═══ EXTRACTED MATERIAL
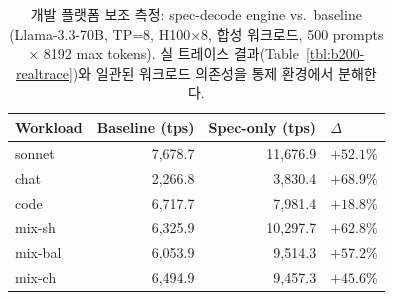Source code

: 
\begin{table}[t]
\centering
\caption{개발 플랫폼 보조 측정: spec-decode engine vs.\ baseline
  (Llama-3.3-70B, TP=8, H100$\times$8, 합성 워크로드,
  500 prompts $\times$ 8192 max tokens).
  실 트레이스 결과(Table~\ref{tbl:b200-realtrace})와 일관된 워크로드 의존성을
  통제 환경에서 분해한다.}
\label{tbl:trident-vs-vanilla}
\footnotesize
\begin{tabular}{@{}lrrl@{}}
\toprule
\textbf{Workload} & \textbf{Baseline (tps)} & \textbf{Spec-only (tps)} & \textbf{$\Delta$} \\
\midrule
sonnet  & 7,678.7  & 11,676.9 & $\mathbf{+52.1\%}$ \\
chat    & 2,266.8  & 3,830.4  & $\mathbf{+68.9\%}$ \\
code    & 6,717.7  & 7,981.4  & $\mathbf{+18.8\%}$ \\
mix-sh  & 6,325.9  & 10,297.7 & $+62.8\%$ \\
mix-bal & 6,053.9  & 9,514.3  & $+57.2\%$ \\
mix-ch  & 6,494.9  & 9,457.3  & $+45.6\%$ \\
\bottomrule
\end{tabular}
\end{table}
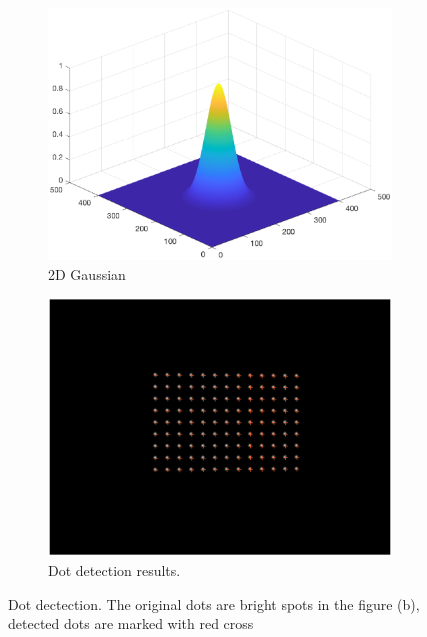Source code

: \begin{figure}[h!]
	\centering
	\begin{subfigure}[t]{0.45\linewidth}
		\centering
		\includegraphics[width=1\linewidth]{figures/part2/gaussian_dis.eps}
		\caption{2D Gaussian}
		\label{fig:gaussian_dis}
	\end{subfigure}
	\begin{subfigure}[t]{0.45\linewidth}
		\centering
		\includegraphics[width=1\linewidth]{figures/part2/dot_detect.eps}
		\caption{Dot detection results.}
		\label{fig:dot_detect}
	\end{subfigure}
	\caption{Dot dectection. The original dots are bright spots in the figure (b), detected dots are marked with red cross}
\end{figure}

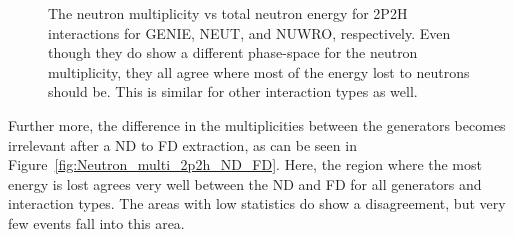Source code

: \documentclass[12pt]{article}
\begin{document}
\begin{figure}
\begin{subfigure}[b]{0.32\textwidth}
\end{subfigure}
\caption{The neutron multiplicity vs total neutron energy for 2P2H interactions for GENIE, NEUT, and NUWRO, respectively.  Even though they do show a different phase-space for the neutron multiplicity, they all agree where most of the energy lost to neutrons should be.  This is similar for other interaction types as well.}
\label{fig:Neutron_multi_2p2h_ND}
\end{figure}

Further more, the difference in the multiplicities between the generators becomes irrelevant after a ND to FD extraction, as can be seen in Figure~\ref{fig:Neutron_multi_2p2h_ND_FD}.
Here, the region where the most energy is lost agrees very well between the ND and FD for all generators and interaction types.
The areas with low statistics do show a disagreement, but very few events fall into this area.
\end{document}
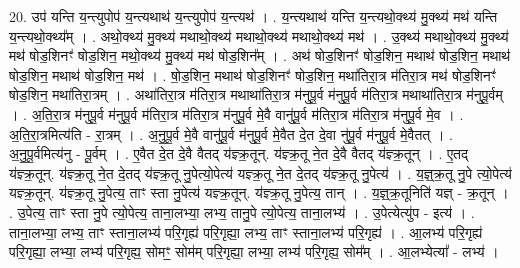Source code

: \documentclass[17pt]{extarticle}
\begin{document}
20. उप॑ यन्ति य॒न्त्युपोप॑ य॒न्त्यथाथ॑ य॒न्त्युपोप॑ य॒न्त्यथ॑ । . य॒न्त्यथाथ॑ यन्ति य॒न्त्यथो॒क्थ्य॑ मु॒क्थ्य॑ मथ॑ यन्ति य॒न्त्यथो॒क्थ्य᳚म् । . अथो॒क्थ्य॑ मु॒क्थ्य॑ मथाथो॒क्थ्य॑ मथाथो॒क्थ्य॑ मथाथो॒क्थ्य॑ मथ॑ । . उ॒क्थ्य॑ मथाथो॒क्थ्य॑ मु॒क्थ्य॑ मथ॑ षोड॒शिनꣳ॑ षोड॒शिन॒ मथो॒क्थ्य॑ मु॒क्थ्य॑ मथ॑ षोड॒शिन᳚म् । . अथ॑ षोड॒शिनꣳ॑ षोड॒शिन॒ मथाथ॑ षोड॒शिन॒ मथाथ॑ षोड॒शिन॒ मथाथ॑ षोड॒शिन॒ मथ॑ । . षो॒ड॒शिन॒ मथाथ॑ षोड॒शिनꣳ॑ षोड॒शिन॒ मथा॑तिरा॒त्र म॑तिरा॒त्र मथ॑ षोड॒शिनꣳ॑ षोड॒शिन॒ मथा॑तिरा॒त्रम् । . अथा॑तिरा॒त्र म॑तिरा॒त्र मथाथा॑तिरा॒त्र म॑नुपू॒र्व म॑नुपू॒र्व म॑तिरा॒त्र मथाथा॑तिरा॒त्र म॑नुपू॒र्वम् । . अ॒ति॒रा॒त्र म॑नुपू॒र्व म॑नुपू॒र्व म॑तिरा॒त्र म॑तिरा॒त्र म॑नुपू॒र्व मे॒वै वानु॑पू॒र्व म॑तिरा॒त्र म॑तिरा॒त्र म॑नुपू॒र्व मे॒व । . अ॒ति॒रा॒त्रमित्य॑ति - रा॒त्रम् । . अ॒नु॒पू॒र्व मे॒वै वानु॑पू॒र्व म॑नुपू॒र्व मे॒वैत दे॒त दे॒वा नु॑पू॒र्व म॑नुपू॒र्व मे॒वैतत् । . अ॒नु॒पू॒र्वमित्य॑नु - पू॒र्वम् । . ए॒वैत दे॒त दे॒वै वैतद् य॑ज्ञ्क्र॒तून्. य॑ज्ञ्क्र॒तू ने॒त दे॒वै वैतद् य॑ज्ञ्क्र॒तून् । . ए॒तद् य॑ज्ञ्क्र॒तून्. य॑ज्ञ्क्र॒तू ने॒त दे॒तद् य॑ज्ञ्क्र॒तू नु॒पेत्यो॒पेत्य॑ यज्ञ्क्र॒तू ने॒त दे॒तद् य॑ज्ञ्क्र॒तू नु॒पेत्य॑ । . य॒ज्ञ्॒क्र॒तू नु॒पे त्यो॒पेत्य॑ यज्ञ्क्र॒तून्. य॑ज्ञ्क्र॒तू नु॒पेत्य॒ ताꣳ स्ता नु॒पेत्य॑ यज्ञ्क्र॒तून्. य॑ज्ञ्क्र॒तू नु॒पेत्य॒ तान् । . य॒ज्ञ्॒क्र॒तूनिति॑ यज्ञ् - क्र॒तून् । . उ॒पेत्य॒ ताꣳ स्ता नु॒पे त्यो॒पेत्य॒ ताना॒लभ्या॒ लभ्य॒ तानु॒पे त्यो॒पेत्य॒ ताना॒लभ्य॑ । . उ॒पेत्येत्यु॑प - इत्य॑ । . ताना॒लभ्या॒ लभ्य॒ ताꣳ स्ताना॒लभ्य॑ परि॒गृह्य॑ परि॒गृह्या॒ लभ्य॒ ताꣳ स्ताना॒लभ्य॑ परि॒गृह्य॑ । . आ॒लभ्य॑ परि॒गृह्य॑ परि॒गृह्या॒ लभ्या॒ लभ्य॑ परि॒गृह्य॒ सोमꣳ॒॒ सोम॑म् परि॒गृह्या॒ लभ्या॒ लभ्य॑ परि॒गृह्य॒ सोम᳚म् । . आ॒लभ्येत्या᳚ - लभ्य॑ । \newline
\end{document}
══════
--- ASSIGNED TASK ---
Only the text of the listing above is wanted, transcribed exactly, without its images.

--- SOLUTION ---
Source code

: 
\begin{table}[t]
\centering
\caption{개발 플랫폼 보조 측정: spec-decode engine vs.\ baseline
  (Llama-3.3-70B, TP=8, H100$\times$8, 합성 워크로드,
  500 prompts $\times$ 8192 max tokens).
  실 트레이스 결과(Table~\ref{tbl:b200-realtrace})와 일관된 워크로드 의존성을
  통제 환경에서 분해한다.}
\label{tbl:trident-vs-vanilla}
\footnotesize
\begin{tabular}{@{}lrrl@{}}
\toprule
\textbf{Workload} & \textbf{Baseline (tps)} & \textbf{Spec-only (tps)} & \textbf{$\Delta$} \\
\midrule
sonnet  & 7,678.7  & 11,676.9 & $\mathbf{+52.1\%}$ \\
chat    & 2,266.8  & 3,830.4  & $\mathbf{+68.9\%}$ \\
code    & 6,717.7  & 7,981.4  & $\mathbf{+18.8\%}$ \\
mix-sh  & 6,325.9  & 10,297.7 & $+62.8\%$ \\
mix-bal & 6,053.9  & 9,514.3  & $+57.2\%$ \\
mix-ch  & 6,494.9  & 9,457.3  & $+45.6\%$ \\
\bottomrule
\end{tabular}
\end{table}
Source code

: \begin{figure}[h!]
	\centering
	\begin{subfigure}[t]{0.45\linewidth}
		\centering
		\includegraphics[width=1\linewidth]{figures/part2/gaussian_dis.eps}
		\caption{2D Gaussian}
		\label{fig:gaussian_dis}
	\end{subfigure}
	\begin{subfigure}[t]{0.45\linewidth}
		\centering
		\includegraphics[width=1\linewidth]{figures/part2/dot_detect.eps}
		\caption{Dot detection results.}
		\label{fig:dot_detect}
	\end{subfigure}
	\caption{Dot dectection. The original dots are bright spots in the figure (b), detected dots are marked with red cross}
\end{figure}

Source code

: \documentclass[12pt]{article}
\begin{document}
\begin{figure}
\begin{subfigure}[b]{0.32\textwidth}
\end{subfigure}
\caption{The neutron multiplicity vs total neutron energy for 2P2H interactions for GENIE, NEUT, and NUWRO, respectively.  Even though they do show a different phase-space for the neutron multiplicity, they all agree where most of the energy lost to neutrons should be.  This is similar for other interaction types as well.}
\label{fig:Neutron_multi_2p2h_ND}
\end{figure}

Further more, the difference in the multiplicities between the generators becomes irrelevant after a ND to FD extraction, as can be seen in Figure~\ref{fig:Neutron_multi_2p2h_ND_FD}.
Here, the region where the most energy is lost agrees very well between the ND and FD for all generators and interaction types.
The areas with low statistics do show a disagreement, but very few events fall into this area.
\end{document}
Source code

: \documentclass[17pt]{extarticle}
\begin{document}
20. उप॑ यन्ति य॒न्त्युपोप॑ य॒न्त्यथाथ॑ य॒न्त्युपोप॑ य॒न्त्यथ॑ । . य॒न्त्यथाथ॑ यन्ति य॒न्त्यथो॒क्थ्य॑ मु॒क्थ्य॑ मथ॑ यन्ति य॒न्त्यथो॒क्थ्य᳚म् । . अथो॒क्थ्य॑ मु॒क्थ्य॑ मथाथो॒क्थ्य॑ मथाथो॒क्थ्य॑ मथाथो॒क्थ्य॑ मथ॑ । . उ॒क्थ्य॑ मथाथो॒क्थ्य॑ मु॒क्थ्य॑ मथ॑ षोड॒शिनꣳ॑ षोड॒शिन॒ मथो॒क्थ्य॑ मु॒क्थ्य॑ मथ॑ षोड॒शिन᳚म् । . अथ॑ षोड॒शिनꣳ॑ षोड॒शिन॒ मथाथ॑ षोड॒शिन॒ मथाथ॑ षोड॒शिन॒ मथाथ॑ षोड॒शिन॒ मथ॑ । . षो॒ड॒शिन॒ मथाथ॑ षोड॒शिनꣳ॑ षोड॒शिन॒ मथा॑तिरा॒त्र म॑तिरा॒त्र मथ॑ षोड॒शिनꣳ॑ षोड॒शिन॒ मथा॑तिरा॒त्रम् । . अथा॑तिरा॒त्र म॑तिरा॒त्र मथाथा॑तिरा॒त्र म॑नुपू॒र्व म॑नुपू॒र्व म॑तिरा॒त्र मथाथा॑तिरा॒त्र म॑नुपू॒र्वम् । . अ॒ति॒रा॒त्र म॑नुपू॒र्व म॑नुपू॒र्व म॑तिरा॒त्र म॑तिरा॒त्र म॑नुपू॒र्व मे॒वै वानु॑पू॒र्व म॑तिरा॒त्र म॑तिरा॒त्र म॑नुपू॒र्व मे॒व । . अ॒ति॒रा॒त्रमित्य॑ति - रा॒त्रम् । . अ॒नु॒पू॒र्व मे॒वै वानु॑पू॒र्व म॑नुपू॒र्व मे॒वैत दे॒त दे॒वा नु॑पू॒र्व म॑नुपू॒र्व मे॒वैतत् । . अ॒नु॒पू॒र्वमित्य॑नु - पू॒र्वम् । . ए॒वैत दे॒त दे॒वै वैतद् य॑ज्ञ्क्र॒तून्. य॑ज्ञ्क्र॒तू ने॒त दे॒वै वैतद् य॑ज्ञ्क्र॒तून् । . ए॒तद् य॑ज्ञ्क्र॒तून्. य॑ज्ञ्क्र॒तू ने॒त दे॒तद् य॑ज्ञ्क्र॒तू नु॒पेत्यो॒पेत्य॑ यज्ञ्क्र॒तू ने॒त दे॒तद् य॑ज्ञ्क्र॒तू नु॒पेत्य॑ । . य॒ज्ञ्॒क्र॒तू नु॒पे त्यो॒पेत्य॑ यज्ञ्क्र॒तून्. य॑ज्ञ्क्र॒तू नु॒पेत्य॒ ताꣳ स्ता नु॒पेत्य॑ यज्ञ्क्र॒तून्. य॑ज्ञ्क्र॒तू नु॒पेत्य॒ तान् । . य॒ज्ञ्॒क्र॒तूनिति॑ यज्ञ् - क्र॒तून् । . उ॒पेत्य॒ ताꣳ स्ता नु॒पे त्यो॒पेत्य॒ ताना॒लभ्या॒ लभ्य॒ तानु॒पे त्यो॒पेत्य॒ ताना॒लभ्य॑ । . उ॒पेत्येत्यु॑प - इत्य॑ । . ताना॒लभ्या॒ लभ्य॒ ताꣳ स्ताना॒लभ्य॑ परि॒गृह्य॑ परि॒गृह्या॒ लभ्य॒ ताꣳ स्ताना॒लभ्य॑ परि॒गृह्य॑ । . आ॒लभ्य॑ परि॒गृह्य॑ परि॒गृह्या॒ लभ्या॒ लभ्य॑ परि॒गृह्य॒ सोमꣳ॒॒ सोम॑म् परि॒गृह्या॒ लभ्या॒ लभ्य॑ परि॒गृह्य॒ सोम᳚म् । . आ॒लभ्येत्या᳚ - लभ्य॑ । \newline
\end{document}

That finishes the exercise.